The Castle, Castle Street
Abergavenny, Wales NP7 5EE

When you see a bird in your garden do you realise that it is essentially a dinosaur with feathers? In fact, it is a close relative of Tyrannosaurus rex and Velociraptor.

Dinosaurs in your Garden - a touring exhibition by Amgueddfa Cymru – National Museum Wales, which will open at Abergavenny Museum on Saturday 16 January 2010 - examines the link between some of the earliest dinosaurs, the meat-eating theropods and modern birds.

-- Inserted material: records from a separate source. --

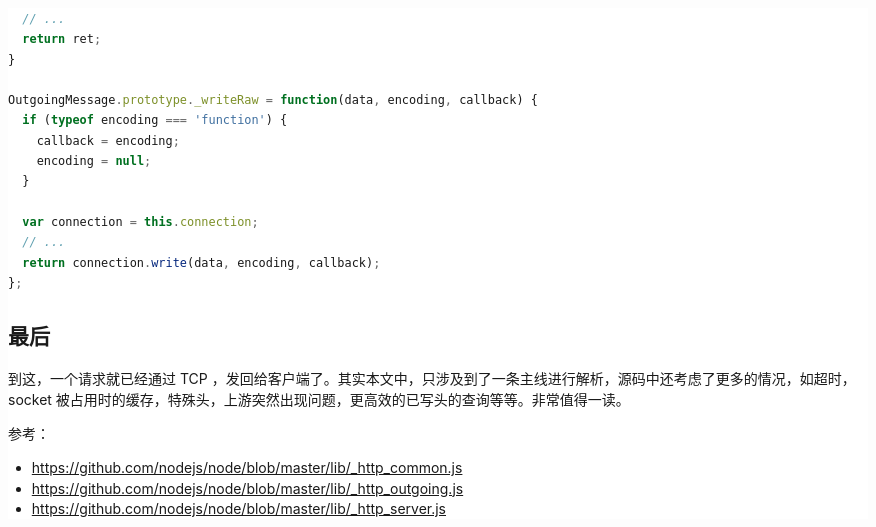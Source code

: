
 ```js
  // ...
  return ret;
}

OutgoingMessage.prototype._writeRaw = function(data, encoding, callback) {
  if (typeof encoding === 'function') {
    callback = encoding;
    encoding = null;
  }

  var connection = this.connection;
  // ...
  return connection.write(data, encoding, callback);
};
```

## 最后

到这，一个请求就已经通过 TCP ，发回给客户端了。其实本文中，只涉及到了一条主线进行解析，源码中还考虑了更多的情况，如超时，socket 被占用时的缓存，特殊头，上游突然出现问题，更高效的已写头的查询等等。非常值得一读。

参考：
  - https://github.com/nodejs/node/blob/master/lib/_http_common.js
  - https://github.com/nodejs/node/blob/master/lib/_http_outgoing.js
  - https://github.com/nodejs/node/blob/master/lib/_http_server.js

  [1]: https://en.wikipedia.org/wiki/Free_list
  [2]: https://github.com/nodejs/http-parser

Many scientists now believe that birds we are familiar with today have evolved from feathered dinosaurs. The first clue that birds lived at the same time as dinosaurs came with the discovery of a single fossil feather in Germany in 1860. An almost-complete skeleton was found during the following year with impressions of feathers preserved in the fine mud rock. It was named Archaeopteryx (“ancient wing”) and is still the oldest known bird, about 150 million years old.

Many dinosaurs behaved like birds do today. From parallel trackways it is clear that some kinds moved in herds or packs and fossil sites in Montana and Argentina provide evidence that they built nests and laid eggs. They nested in colonies and returned to the same places to build their homes, and some looked after their young.

At the end of the Cretaceous Period, 65 million years ago, the dinosaurs suddenly became extinct, together with many other groups of animals and plants on Earth. But the birds survived.